Exercise prompt:
Copy each line below word for word and drop every image.

──────── Exercise data ────────

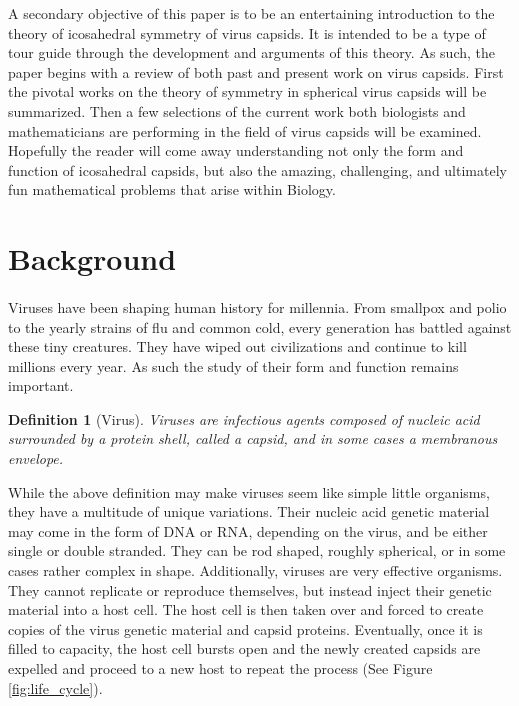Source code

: \documentclass[12pt,letter]{article}
\newtheorem*{definition*}{Definition}
\begin{document}
A secondary objective of this paper is to be an entertaining introduction to the theory of icosahedral symmetry of virus capsids. It is intended to be a type of tour guide through the development and arguments of this theory. As such, the paper begins with a review of both past and present work on virus capsids. First the pivotal works on the theory of symmetry in spherical virus capsids will be summarized. Then a few selections of the current work both biologists and mathematicians are performing in the field of virus capsids will be examined. Hopefully the reader will come away understanding not only the form and function of icosahedral capsids, but also the amazing, challenging, and ultimately fun mathematical problems that arise within Biology. \\

\section{Background} %

\paragraph{}
Viruses have been shaping human history for millennia. From smallpox and polio to the yearly strains of flu and common cold, every generation has battled against these tiny creatures. They have wiped out civilizations and continue to kill millions every year. As such the study of their form and function remains important.

\begin{definition*}[Virus]
Viruses are infectious agents composed of nucleic acid surrounded by a protein shell, called a capsid, and in some cases a membranous envelope. 
\end{definition*}
While the above definition may make viruses seem like simple little organisms, they have a multitude of unique variations. Their nucleic acid genetic material may come in the form of DNA or RNA, depending on the virus, and be either single or double stranded. They can be rod shaped, roughly spherical, or in some cases rather complex in shape. Additionally, viruses are very effective organisms. They cannot replicate or reproduce themselves, but instead inject their genetic material into a host cell. The host cell is then taken over and forced to create copies of the virus genetic material and capsid proteins. Eventually, once it is filled to capacity, the host cell bursts open and the newly created capsids are expelled and proceed to a new host to repeat the process (See Figure \ref{fig:life_cycle}). \cite{Campbell:2002}\\
\end{document}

────────

Response box:
Source code

: \documentclass[12pt,letter]{article}
\newtheorem*{definition*}{Definition}
\begin{document}
A secondary objective of this paper is to be an entertaining introduction to the theory of icosahedral symmetry of virus capsids. It is intended to be a type of tour guide through the development and arguments of this theory. As such, the paper begins with a review of both past and present work on virus capsids. First the pivotal works on the theory of symmetry in spherical virus capsids will be summarized. Then a few selections of the current work both biologists and mathematicians are performing in the field of virus capsids will be examined. Hopefully the reader will come away understanding not only the form and function of icosahedral capsids, but also the amazing, challenging, and ultimately fun mathematical problems that arise within Biology. \\

\section{Background} %

\paragraph{}
Viruses have been shaping human history for millennia. From smallpox and polio to the yearly strains of flu and common cold, every generation has battled against these tiny creatures. They have wiped out civilizations and continue to kill millions every year. As such the study of their form and function remains important.

\begin{definition*}[Virus]
Viruses are infectious agents composed of nucleic acid surrounded by a protein shell, called a capsid, and in some cases a membranous envelope. 
\end{definition*}
While the above definition may make viruses seem like simple little organisms, they have a multitude of unique variations. Their nucleic acid genetic material may come in the form of DNA or RNA, depending on the virus, and be either single or double stranded. They can be rod shaped, roughly spherical, or in some cases rather complex in shape. Additionally, viruses are very effective organisms. They cannot replicate or reproduce themselves, but instead inject their genetic material into a host cell. The host cell is then taken over and forced to create copies of the virus genetic material and capsid proteins. Eventually, once it is filled to capacity, the host cell bursts open and the newly created capsids are expelled and proceed to a new host to repeat the process (See Figure \ref{fig:life_cycle}). \cite{Campbell:2002}\\
\end{document}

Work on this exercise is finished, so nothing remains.